### WORK TASK
From the line below that contains "edge computing devices, such" to the line that contains "history in the", repeat every line exactly, both ends included, and nothing else.

*** Begin section ***

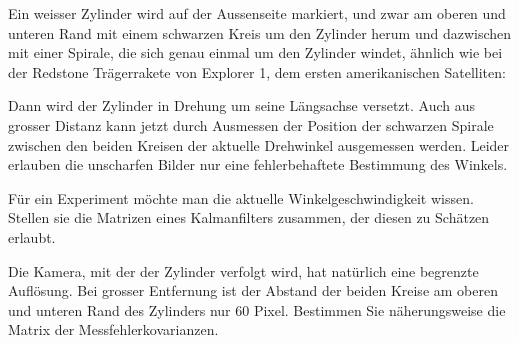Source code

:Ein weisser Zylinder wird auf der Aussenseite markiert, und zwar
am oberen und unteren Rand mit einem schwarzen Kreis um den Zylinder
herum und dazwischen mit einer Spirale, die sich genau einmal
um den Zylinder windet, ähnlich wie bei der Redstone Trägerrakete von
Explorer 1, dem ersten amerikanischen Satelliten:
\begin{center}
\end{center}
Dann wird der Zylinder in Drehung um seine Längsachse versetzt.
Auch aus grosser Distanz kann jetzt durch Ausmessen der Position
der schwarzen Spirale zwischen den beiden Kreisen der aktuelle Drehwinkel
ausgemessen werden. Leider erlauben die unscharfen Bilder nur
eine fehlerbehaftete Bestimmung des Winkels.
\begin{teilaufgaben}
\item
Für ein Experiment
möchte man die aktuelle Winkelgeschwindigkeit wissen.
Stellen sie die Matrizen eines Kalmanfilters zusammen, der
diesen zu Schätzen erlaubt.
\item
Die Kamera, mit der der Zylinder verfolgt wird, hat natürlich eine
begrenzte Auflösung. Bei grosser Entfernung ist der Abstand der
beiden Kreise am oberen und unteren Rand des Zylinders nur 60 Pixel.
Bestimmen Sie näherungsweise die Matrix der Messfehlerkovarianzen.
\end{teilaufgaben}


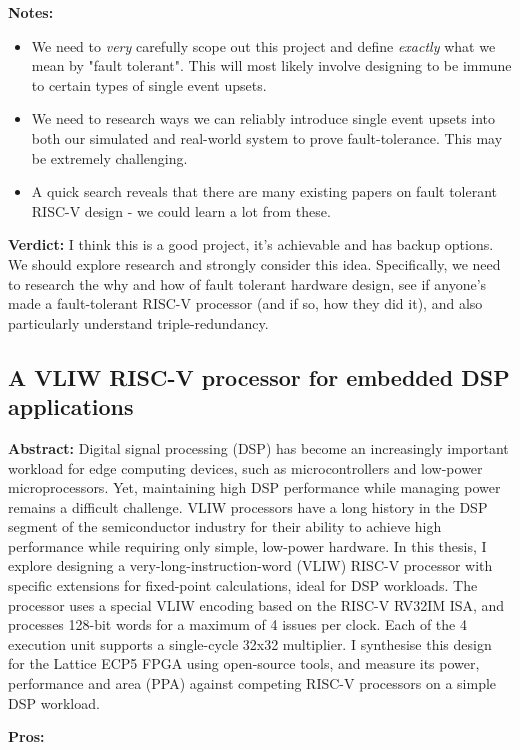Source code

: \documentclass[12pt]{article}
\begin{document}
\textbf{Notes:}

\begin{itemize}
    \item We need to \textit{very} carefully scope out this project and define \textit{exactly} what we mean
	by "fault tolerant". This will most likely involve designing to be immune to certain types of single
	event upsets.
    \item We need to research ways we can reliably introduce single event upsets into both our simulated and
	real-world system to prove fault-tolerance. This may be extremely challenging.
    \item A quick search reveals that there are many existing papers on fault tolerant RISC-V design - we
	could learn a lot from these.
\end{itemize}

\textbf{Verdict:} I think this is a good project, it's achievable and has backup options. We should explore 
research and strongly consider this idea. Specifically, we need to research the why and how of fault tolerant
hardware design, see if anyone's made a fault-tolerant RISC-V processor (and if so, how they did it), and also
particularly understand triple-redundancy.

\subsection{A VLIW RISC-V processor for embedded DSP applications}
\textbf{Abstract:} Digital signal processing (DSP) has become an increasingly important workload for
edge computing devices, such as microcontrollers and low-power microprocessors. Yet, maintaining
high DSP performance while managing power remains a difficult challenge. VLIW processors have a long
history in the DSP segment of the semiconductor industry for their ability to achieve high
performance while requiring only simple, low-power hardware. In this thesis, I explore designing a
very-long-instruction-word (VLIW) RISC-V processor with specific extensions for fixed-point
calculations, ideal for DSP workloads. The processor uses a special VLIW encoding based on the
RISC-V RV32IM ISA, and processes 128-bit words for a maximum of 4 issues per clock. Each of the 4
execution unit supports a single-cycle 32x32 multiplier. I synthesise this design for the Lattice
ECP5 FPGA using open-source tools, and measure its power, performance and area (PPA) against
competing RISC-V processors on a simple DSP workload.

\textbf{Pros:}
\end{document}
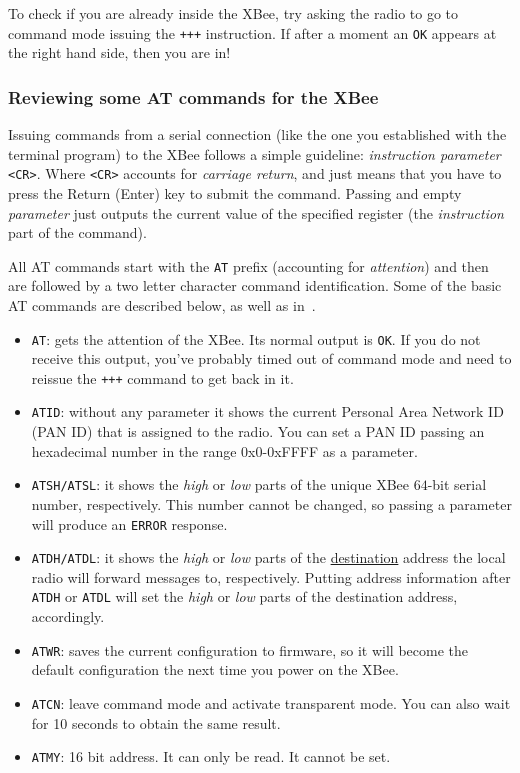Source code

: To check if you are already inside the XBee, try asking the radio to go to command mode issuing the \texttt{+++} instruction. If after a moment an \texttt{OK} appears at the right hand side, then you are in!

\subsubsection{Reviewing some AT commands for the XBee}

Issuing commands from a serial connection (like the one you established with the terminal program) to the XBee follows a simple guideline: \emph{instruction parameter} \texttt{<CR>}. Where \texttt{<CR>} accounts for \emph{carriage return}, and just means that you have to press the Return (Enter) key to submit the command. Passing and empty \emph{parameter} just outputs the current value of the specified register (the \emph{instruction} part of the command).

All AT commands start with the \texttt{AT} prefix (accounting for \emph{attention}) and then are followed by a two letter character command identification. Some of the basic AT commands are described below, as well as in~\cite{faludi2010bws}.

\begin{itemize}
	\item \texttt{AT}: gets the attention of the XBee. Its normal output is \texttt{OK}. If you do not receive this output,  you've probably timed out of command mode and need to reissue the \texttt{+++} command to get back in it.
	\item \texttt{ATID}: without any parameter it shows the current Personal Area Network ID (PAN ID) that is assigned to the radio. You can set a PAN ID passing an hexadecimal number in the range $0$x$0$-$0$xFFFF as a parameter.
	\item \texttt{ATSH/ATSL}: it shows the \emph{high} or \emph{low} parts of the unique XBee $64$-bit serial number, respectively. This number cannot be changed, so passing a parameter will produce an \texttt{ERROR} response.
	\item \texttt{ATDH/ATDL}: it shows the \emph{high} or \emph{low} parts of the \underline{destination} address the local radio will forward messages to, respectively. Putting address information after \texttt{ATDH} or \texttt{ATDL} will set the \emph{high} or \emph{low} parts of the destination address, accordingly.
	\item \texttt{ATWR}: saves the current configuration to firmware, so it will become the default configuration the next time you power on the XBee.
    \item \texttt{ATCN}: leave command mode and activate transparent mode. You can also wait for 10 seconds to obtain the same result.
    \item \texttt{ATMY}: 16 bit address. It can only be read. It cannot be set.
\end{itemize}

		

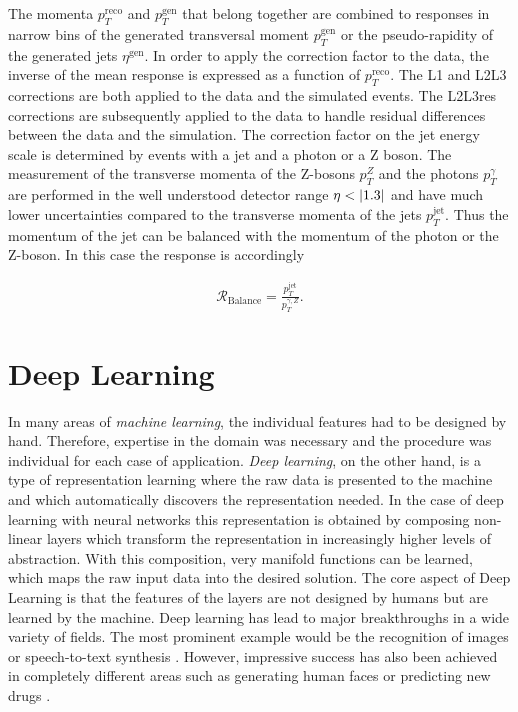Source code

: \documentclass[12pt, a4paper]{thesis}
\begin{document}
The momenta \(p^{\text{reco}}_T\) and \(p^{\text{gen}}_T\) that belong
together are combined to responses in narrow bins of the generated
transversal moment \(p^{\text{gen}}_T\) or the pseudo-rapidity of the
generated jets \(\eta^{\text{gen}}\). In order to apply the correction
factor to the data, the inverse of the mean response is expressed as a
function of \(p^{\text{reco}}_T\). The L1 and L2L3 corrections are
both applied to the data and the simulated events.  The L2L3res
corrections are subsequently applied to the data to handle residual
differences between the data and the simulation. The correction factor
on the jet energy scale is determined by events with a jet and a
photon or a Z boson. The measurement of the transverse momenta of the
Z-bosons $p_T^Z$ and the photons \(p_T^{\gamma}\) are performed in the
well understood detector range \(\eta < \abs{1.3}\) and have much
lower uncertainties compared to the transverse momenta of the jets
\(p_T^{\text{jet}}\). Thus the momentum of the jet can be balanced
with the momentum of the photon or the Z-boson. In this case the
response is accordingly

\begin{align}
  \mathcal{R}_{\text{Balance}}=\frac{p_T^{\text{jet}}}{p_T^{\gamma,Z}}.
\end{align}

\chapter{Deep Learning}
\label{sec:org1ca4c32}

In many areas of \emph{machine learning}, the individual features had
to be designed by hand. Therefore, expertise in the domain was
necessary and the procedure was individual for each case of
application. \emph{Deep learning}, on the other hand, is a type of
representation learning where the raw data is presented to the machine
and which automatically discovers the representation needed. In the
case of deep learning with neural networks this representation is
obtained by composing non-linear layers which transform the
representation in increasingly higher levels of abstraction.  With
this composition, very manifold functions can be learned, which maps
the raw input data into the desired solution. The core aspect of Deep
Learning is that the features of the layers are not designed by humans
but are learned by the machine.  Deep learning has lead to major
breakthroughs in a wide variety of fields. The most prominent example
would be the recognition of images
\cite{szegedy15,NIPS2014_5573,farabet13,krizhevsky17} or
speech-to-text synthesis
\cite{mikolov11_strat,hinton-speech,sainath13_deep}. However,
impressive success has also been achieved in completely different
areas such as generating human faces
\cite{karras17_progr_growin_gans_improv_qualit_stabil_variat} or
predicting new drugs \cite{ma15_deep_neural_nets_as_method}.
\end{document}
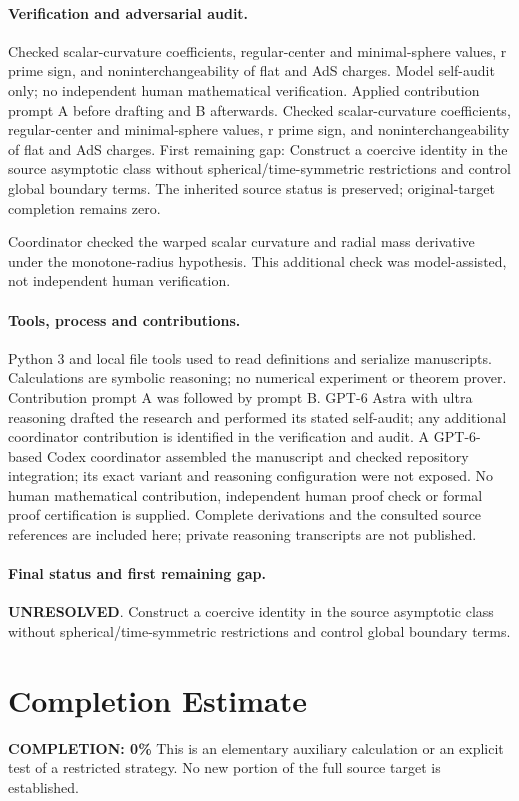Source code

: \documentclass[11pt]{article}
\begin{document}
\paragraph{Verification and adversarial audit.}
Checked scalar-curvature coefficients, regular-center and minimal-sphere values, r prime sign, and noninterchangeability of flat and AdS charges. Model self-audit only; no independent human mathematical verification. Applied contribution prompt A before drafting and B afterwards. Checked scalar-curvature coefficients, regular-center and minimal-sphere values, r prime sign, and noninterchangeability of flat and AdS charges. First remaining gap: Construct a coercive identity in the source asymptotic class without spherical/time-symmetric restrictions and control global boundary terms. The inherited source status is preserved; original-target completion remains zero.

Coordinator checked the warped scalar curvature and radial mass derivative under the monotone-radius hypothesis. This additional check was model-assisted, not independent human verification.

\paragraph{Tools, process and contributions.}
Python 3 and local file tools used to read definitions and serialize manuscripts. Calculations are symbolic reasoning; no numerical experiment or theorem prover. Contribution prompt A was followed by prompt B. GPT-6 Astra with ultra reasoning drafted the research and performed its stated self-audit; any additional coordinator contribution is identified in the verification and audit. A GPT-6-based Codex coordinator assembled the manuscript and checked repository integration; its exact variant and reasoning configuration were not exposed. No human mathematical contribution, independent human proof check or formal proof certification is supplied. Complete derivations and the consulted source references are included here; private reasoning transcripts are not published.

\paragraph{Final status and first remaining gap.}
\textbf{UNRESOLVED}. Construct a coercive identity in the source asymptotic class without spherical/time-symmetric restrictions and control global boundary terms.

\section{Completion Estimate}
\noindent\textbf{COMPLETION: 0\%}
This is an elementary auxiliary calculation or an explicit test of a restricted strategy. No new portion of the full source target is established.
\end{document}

*** End section ***

### RESPONSE AREA
edge computing devices, such as microcontrollers and low-power microprocessors. Yet, maintaining
high DSP performance while managing power remains a difficult challenge. VLIW processors have a long
history in the DSP segment of the semiconductor industry for their ability to achieve high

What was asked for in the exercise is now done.